Aussi exceptionnels soient-ils pour l’exercice du mandat représentatif, ces divers aménagements du travail parlementaire à distance sont les bienvenus face à l’extension des mesures de distanciation sociale dans la lutte contre la pandémie. Ils n’en suscitent pas moins trois commentaires critiques destinés à rappeler l’importance de préserver un contrôle parlementaire quotidien de l’action gouvernementale en période de pouvoirs spéciaux. Ceci est d’autant plus important concernant le gouvernement fédéral, que la vocation à ne durer que le temps de la crise pourrait « désinhiber », et rendre indifférent à l’idée de perdre la confiance de la Chambre.

Premièrement, en dépit des quelques mesures prises en vue d’anticiper la possibilité d’un vote à distance, il n’y a, jusqu’à présent, que peu d’indications sur la manière concrète de rendre opérationnelles des délibérations parlementaires virtuelles. On peut en tout cas esquisser un sourire en imaginant les présidents d’assemblée, chargés classiquement de la conduite des débats, se transformer en modérateurs du web. On peut plus fondamentalement s’interroger sur la capacité de la presse, maillon indispensable pour rendre le contrôle parlementaire efficace, à couvrir les vidéoconférences entre élus. Au vu de ces incertitudes, il aurait nous semble-t-il été préférable d’envisager la manière dont chaque assemblée allaient contrôler le gouvernement dans cette période si particulière, avant d’accorder les pouvoirs spéciaux.

Deuxièmement, même s’il est bien organisé, un « télétravail parlementaire » présente le risque d’affecter la qualité du contrôle parlementaire sur la mise en œuvre effective des pouvoirs spéciaux par le gouvernement. Les parlementaires, et plus particulièrement les députés de l’opposition, seront-ils encore en mesure de poser leurs questions et d’interpeller les ministres compétents en face-à-face ? En raison de la gravité des mesures qui peuvent être adoptées en période de pouvoirs spéciaux, le gouvernement doit plus que jamais être en mesure de répondre publiquement et promptement de ses actes. Une telle exigence démocratique ne pourrait être pleinement satisfaite si les élus devaient être privés de la possibilité d’échanger directement avec le ministre sur sa gestion de la crise.
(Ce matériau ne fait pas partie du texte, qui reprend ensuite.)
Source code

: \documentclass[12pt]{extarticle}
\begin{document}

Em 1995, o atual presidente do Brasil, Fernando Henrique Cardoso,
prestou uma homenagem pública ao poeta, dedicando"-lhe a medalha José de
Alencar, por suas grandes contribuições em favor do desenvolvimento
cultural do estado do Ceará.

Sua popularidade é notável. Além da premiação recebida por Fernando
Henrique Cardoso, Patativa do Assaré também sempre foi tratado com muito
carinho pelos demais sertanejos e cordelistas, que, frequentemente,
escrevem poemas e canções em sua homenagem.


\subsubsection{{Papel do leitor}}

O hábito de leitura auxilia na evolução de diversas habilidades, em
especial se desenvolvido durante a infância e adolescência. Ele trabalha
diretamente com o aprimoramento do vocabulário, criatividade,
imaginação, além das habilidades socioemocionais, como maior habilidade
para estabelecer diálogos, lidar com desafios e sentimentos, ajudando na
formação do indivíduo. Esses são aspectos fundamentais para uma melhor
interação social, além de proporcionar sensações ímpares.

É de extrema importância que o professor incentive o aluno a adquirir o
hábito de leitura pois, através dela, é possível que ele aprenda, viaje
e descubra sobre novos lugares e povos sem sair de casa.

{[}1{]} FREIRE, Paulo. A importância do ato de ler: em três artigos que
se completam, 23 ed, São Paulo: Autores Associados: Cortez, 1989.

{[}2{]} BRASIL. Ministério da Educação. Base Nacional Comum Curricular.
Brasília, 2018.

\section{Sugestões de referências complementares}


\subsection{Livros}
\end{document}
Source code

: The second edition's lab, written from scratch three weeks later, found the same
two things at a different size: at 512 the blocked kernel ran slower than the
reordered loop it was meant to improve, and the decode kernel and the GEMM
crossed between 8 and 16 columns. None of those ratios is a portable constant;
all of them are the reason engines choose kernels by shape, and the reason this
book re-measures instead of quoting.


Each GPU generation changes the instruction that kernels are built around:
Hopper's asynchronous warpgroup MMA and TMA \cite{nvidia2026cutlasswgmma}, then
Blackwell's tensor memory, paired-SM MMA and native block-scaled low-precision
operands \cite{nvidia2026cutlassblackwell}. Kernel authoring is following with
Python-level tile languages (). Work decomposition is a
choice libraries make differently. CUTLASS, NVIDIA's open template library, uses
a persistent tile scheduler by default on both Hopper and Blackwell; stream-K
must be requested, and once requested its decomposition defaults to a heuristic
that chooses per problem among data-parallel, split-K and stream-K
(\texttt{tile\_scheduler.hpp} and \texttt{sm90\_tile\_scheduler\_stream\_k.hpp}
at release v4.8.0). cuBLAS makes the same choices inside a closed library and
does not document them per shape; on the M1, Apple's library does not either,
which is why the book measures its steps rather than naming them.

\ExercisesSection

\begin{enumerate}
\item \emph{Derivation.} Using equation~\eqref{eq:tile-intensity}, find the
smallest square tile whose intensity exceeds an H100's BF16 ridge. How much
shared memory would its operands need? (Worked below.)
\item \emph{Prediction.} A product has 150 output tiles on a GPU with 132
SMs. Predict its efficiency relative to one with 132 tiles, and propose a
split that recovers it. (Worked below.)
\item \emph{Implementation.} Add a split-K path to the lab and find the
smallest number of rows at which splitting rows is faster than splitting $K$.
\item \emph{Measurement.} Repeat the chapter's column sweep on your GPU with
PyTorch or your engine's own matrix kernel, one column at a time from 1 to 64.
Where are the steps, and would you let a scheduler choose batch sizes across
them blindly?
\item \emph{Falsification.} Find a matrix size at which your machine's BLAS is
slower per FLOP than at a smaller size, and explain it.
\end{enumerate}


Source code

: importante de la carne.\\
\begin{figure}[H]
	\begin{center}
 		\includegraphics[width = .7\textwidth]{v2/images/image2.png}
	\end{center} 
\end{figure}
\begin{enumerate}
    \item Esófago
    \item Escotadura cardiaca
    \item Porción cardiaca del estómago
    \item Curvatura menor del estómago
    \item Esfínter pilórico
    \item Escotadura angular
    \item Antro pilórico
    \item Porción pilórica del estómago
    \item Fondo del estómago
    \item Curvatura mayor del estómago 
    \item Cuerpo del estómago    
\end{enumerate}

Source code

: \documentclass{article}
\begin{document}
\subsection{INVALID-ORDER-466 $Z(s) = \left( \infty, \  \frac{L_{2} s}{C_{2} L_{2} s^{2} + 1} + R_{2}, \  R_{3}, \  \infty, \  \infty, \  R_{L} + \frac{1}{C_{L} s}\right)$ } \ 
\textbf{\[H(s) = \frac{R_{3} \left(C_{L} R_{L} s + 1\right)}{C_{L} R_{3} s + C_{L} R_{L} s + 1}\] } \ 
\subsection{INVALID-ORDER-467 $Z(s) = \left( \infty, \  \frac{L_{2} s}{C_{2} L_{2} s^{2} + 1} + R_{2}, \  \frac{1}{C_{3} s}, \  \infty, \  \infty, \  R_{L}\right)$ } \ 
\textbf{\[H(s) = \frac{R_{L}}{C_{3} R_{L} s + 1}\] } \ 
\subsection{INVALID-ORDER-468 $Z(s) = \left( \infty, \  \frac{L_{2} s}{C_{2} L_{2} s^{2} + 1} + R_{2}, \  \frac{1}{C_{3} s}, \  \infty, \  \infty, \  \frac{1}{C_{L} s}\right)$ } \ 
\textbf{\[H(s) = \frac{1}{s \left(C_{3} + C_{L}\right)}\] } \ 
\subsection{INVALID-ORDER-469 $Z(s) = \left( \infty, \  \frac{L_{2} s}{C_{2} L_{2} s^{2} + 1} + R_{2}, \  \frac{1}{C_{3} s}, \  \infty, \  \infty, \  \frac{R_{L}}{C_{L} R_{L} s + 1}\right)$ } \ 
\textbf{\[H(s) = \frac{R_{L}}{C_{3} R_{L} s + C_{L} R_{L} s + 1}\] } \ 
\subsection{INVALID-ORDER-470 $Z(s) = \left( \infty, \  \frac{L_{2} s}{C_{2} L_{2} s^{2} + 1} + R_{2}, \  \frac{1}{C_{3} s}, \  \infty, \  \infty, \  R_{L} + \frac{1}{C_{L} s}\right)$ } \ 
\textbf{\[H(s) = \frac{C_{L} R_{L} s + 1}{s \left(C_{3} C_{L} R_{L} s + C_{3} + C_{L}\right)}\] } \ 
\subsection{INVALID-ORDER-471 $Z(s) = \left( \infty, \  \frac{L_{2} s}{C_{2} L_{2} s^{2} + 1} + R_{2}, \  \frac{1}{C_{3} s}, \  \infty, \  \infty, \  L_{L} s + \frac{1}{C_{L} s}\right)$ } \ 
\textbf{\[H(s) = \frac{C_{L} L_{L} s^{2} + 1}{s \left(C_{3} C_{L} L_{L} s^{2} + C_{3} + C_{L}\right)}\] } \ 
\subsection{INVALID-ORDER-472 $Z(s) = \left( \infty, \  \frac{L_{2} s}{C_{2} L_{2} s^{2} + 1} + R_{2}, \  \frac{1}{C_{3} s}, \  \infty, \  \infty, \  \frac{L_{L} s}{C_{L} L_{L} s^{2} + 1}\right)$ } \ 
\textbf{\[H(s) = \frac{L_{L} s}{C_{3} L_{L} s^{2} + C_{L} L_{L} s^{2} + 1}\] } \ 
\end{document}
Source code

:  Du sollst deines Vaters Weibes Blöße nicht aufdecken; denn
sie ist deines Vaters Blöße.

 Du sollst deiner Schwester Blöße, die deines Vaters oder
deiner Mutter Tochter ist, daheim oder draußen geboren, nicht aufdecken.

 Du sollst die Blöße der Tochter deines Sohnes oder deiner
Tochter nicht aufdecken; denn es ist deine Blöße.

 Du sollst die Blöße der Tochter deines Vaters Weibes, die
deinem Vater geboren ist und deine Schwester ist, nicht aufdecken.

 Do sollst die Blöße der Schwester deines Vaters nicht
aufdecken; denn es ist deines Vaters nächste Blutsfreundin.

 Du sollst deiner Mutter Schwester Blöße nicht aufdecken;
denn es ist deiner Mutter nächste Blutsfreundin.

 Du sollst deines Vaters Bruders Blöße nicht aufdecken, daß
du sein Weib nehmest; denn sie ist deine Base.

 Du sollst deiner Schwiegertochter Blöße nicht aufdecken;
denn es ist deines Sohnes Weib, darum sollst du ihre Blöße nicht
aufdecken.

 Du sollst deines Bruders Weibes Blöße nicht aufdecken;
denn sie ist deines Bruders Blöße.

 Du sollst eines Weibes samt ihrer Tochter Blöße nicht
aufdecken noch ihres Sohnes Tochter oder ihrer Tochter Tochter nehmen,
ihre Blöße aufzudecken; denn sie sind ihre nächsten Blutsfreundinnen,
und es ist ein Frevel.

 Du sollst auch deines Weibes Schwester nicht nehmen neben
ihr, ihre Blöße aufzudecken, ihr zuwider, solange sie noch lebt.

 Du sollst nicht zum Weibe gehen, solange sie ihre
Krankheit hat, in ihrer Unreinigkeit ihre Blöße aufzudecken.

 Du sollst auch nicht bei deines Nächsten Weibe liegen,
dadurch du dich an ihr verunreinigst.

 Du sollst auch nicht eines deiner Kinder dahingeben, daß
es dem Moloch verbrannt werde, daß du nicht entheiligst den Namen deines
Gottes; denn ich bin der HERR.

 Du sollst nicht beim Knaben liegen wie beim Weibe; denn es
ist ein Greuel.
Troisièmement, il convient d’éviter qu’une marginalisation du rôle du Parlement dans cette période de crise puisse, à terme, servir d’argument pour attaquer l’institution parlementaire. D’aucuns pourraient tirer profit de cette situation exceptionnelle pour démontrer le caractère superflu de la présence des élus en hémicycle, voire pire, de l’institution en tant que telle. Le passage des assemblées à l’arrière-plan doit donc être bien compris : il s’agit certes de renoncer à certaines missions du travail parlementaire, mais cette renonciation est exceptionnelle et se fait sans transiger sur l’essentiel : un contrôle démocratique de gouvernements à la marge de manœuvre renforcée.

Ne pas baisser la garde

On sait depuis longtemps que les situations exceptionnelles sont paradoxales dans un État de droit démocratique : d’un côté, l’urgence peut être rencontrée par le droit – la situation exceptionnelle est encadrée par des règles juridiques –, mais de l’autre, cela se fait au prix d’un affranchissement des règles fondamentales d’organisation des institutions politiques. On sait aussi que ces situations peuvent, sur le long terme, s’avérer dangereuses pour nos démocraties, si l’on ne réagit pas en distinguant nettement et clairement l’urgence de la normalité. Dans ce contexte, il convient donc d’être toujours extrêmement prudent dans le maniement des possibilités d’ajournement, de suspension et d’allégement du contrôle parlementaire. Certes, la Belgique n’est pas la Hongrie ou la Pologne, et l’on peut légitimement penser que les exécutifs actuels se donnent corps et âme pour gérer la crise sanitaire actuelle de la meilleure manière possible. Alors, bien sûr, accordons-leur nos remerciements et nos vœux de courage et de discernement, mais souhaitons également que les assemblées démocratiquement élues ne baissent pas la garde. Nos démocraties l’exigent.